-------- Data for this exercise

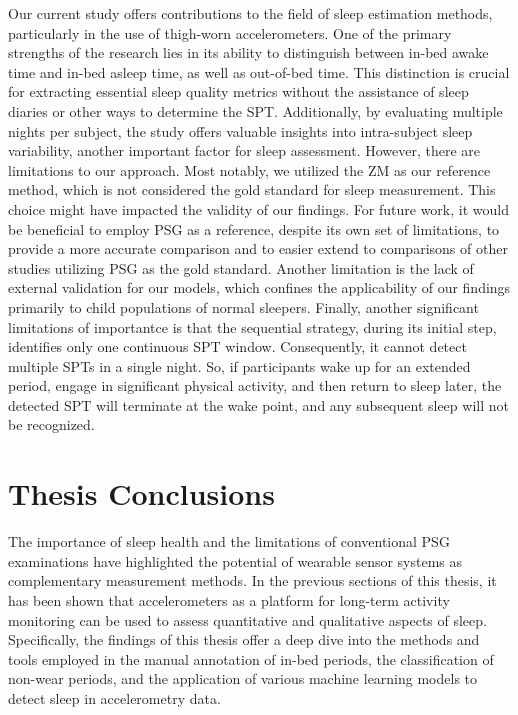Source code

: \documentclass[
  10pt,
]{scrbook}
\begin{document}
Our current study offers contributions to the field of sleep estimation
methods, particularly in the use of thigh-worn accelerometers. One of
the primary strengths of the research lies in its ability to distinguish
between in-bed awake time and in-bed asleep time, as well as out-of-bed
time. This distinction is crucial for extracting essential sleep quality
metrics without the assistance of sleep diaries or other ways to
determine the SPT. Additionally, by evaluating multiple nights per
subject, the study offers valuable insights into intra-subject sleep
variability, another important factor for sleep assessment. However,
there are limitations to our approach. Most notably, we utilized the ZM
as our reference method, which is not considered the gold standard for
sleep measurement. This choice might have impacted the validity of our
findings. For future work, it would be beneficial to employ PSG as a
reference, despite its own set of limitations, to provide a more
accurate comparison and to easier extend to comparisons of other studies
utilizing PSG as the gold standard. Another limitation is the lack of
external validation for our models, which confines the applicability of
our findings primarily to child populations of normal sleepers. Finally,
another significant limitations of importantce is that the sequential
strategy, during its initial step, identifies only one continuous SPT
window. Consequently, it cannot detect multiple SPTs in a single night.
So, if participants wake up for an extended period, engage in
significant physical activity, and then return to sleep later, the
detected SPT will terminate at the wake point, and any subsequent sleep
will not be recognized.

\hypertarget{thesis-conclusions}{%
\chapter{Thesis Conclusions}\label{thesis-conclusions}}

The importance of sleep health and the limitations of conventional PSG
examinations have highlighted the potential of wearable sensor systems
as complementary measurement methods. In the previous sections of this
thesis, it has been shown that accelerometers as a platform for
long-term activity monitoring can be used to assess quantitative and
qualitative aspects of sleep. Specifically, the findings of this thesis
offer a deep dive into the methods and tools employed in the manual
annotation of in-bed periods, the classification of non-wear periods,
and the application of various machine learning models to detect sleep
in accelerometry data.
\end{document}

----------------

Exercise objective ▸ From the records above, transcribe without alteration every line from the one with "between in-bed awake" to the one with "findings. For future", inclusive.

Exercise result ▸
between in-bed awake time and in-bed asleep time, as well as out-of-bed
time. This distinction is crucial for extracting essential sleep quality
metrics without the assistance of sleep diaries or other ways to
determine the SPT. Additionally, by evaluating multiple nights per
subject, the study offers valuable insights into intra-subject sleep
variability, another important factor for sleep assessment. However,
there are limitations to our approach. Most notably, we utilized the ZM
as our reference method, which is not considered the gold standard for
sleep measurement. This choice might have impacted the validity of our
findings. For future work, it would be beneficial to employ PSG as a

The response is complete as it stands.